Artists amplify a mythology, giving it form and narrative, packaging it up for contagion. Whitman didn’t invent Lincoln, the man, but he may have invented Lincoln the everyman hero, the god in our civic pantheon. Myths follow power, but in the years after the Civil War many powers vied to dominate the American future. Artists like Whitman made choices that tipped the scales in this battle toward terrible ends.
Ralph Waldo Emerson in the 1840’s had made plain the power of artists to define a nation. His essay, “The Poet,” was an explicit call for “men of more delicate ear” to put to words the “primal warblings” that then become “the song of nations.”
See the power of national emblems. Some stars, lilies, leopards, a crescent, a lion, an eagle, or other figure, which came into credit God knows how, on an old rag of bunting, blowing in the wind, on a fort, at the ends of the earth, shall make the blood tingle under the rudest, or the most conventional exterior. The people fancy they hate poetry, and they are all poets and mystics!

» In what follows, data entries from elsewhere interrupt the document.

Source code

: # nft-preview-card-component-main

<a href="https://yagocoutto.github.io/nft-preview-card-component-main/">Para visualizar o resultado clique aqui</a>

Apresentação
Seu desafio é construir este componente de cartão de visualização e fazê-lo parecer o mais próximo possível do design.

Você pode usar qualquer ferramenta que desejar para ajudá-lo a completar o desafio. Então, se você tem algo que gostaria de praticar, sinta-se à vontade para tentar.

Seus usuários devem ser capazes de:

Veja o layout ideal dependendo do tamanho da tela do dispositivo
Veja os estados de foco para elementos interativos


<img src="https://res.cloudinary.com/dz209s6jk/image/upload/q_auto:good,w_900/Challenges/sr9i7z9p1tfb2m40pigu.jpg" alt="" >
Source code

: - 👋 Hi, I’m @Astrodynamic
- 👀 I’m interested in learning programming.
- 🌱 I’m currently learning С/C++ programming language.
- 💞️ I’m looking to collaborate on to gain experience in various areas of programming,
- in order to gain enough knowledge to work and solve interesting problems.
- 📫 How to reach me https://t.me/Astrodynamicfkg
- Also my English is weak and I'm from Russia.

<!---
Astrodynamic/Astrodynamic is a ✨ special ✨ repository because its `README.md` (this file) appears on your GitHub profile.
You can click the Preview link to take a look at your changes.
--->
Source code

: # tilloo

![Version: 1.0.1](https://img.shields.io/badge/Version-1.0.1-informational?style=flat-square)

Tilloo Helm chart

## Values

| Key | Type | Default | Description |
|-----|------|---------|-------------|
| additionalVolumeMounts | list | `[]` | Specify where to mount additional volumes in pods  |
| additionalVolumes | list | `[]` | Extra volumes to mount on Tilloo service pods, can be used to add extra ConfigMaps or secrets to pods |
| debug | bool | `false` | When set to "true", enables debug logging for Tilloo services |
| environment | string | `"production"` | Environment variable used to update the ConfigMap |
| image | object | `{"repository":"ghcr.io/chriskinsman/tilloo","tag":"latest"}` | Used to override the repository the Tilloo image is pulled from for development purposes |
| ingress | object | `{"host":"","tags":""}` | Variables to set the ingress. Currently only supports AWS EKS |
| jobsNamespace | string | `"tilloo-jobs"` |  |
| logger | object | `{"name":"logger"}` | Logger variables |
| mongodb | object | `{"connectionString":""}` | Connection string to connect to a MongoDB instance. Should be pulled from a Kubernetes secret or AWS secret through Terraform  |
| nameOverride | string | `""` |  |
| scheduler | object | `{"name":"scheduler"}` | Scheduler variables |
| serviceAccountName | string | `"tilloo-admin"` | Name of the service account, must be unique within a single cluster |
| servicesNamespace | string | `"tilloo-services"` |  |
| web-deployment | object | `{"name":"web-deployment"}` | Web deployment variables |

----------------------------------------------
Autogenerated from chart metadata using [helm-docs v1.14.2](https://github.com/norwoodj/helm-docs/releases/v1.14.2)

It’s likely Whitman read Emerson’s call, and he certainly answered it. What he heard and wrote was the zeitgeist of his time, a sense gathering form around the world, that the light-complected, English-speaking people of the world were a race set apart, with more to unite than to divide them. Despite his enthusiasm for Lincoln and abolition, Whitman insisted that African-Americans were inherently an “other” that could never be absorbed into the national identity. From a newspaper article he wrote in 1858:
Who believes that Whites and Blacks can ever amalgamate in America? Nature has set an impassable seal against it. Besides, is not America for the Whites? And is it better not so?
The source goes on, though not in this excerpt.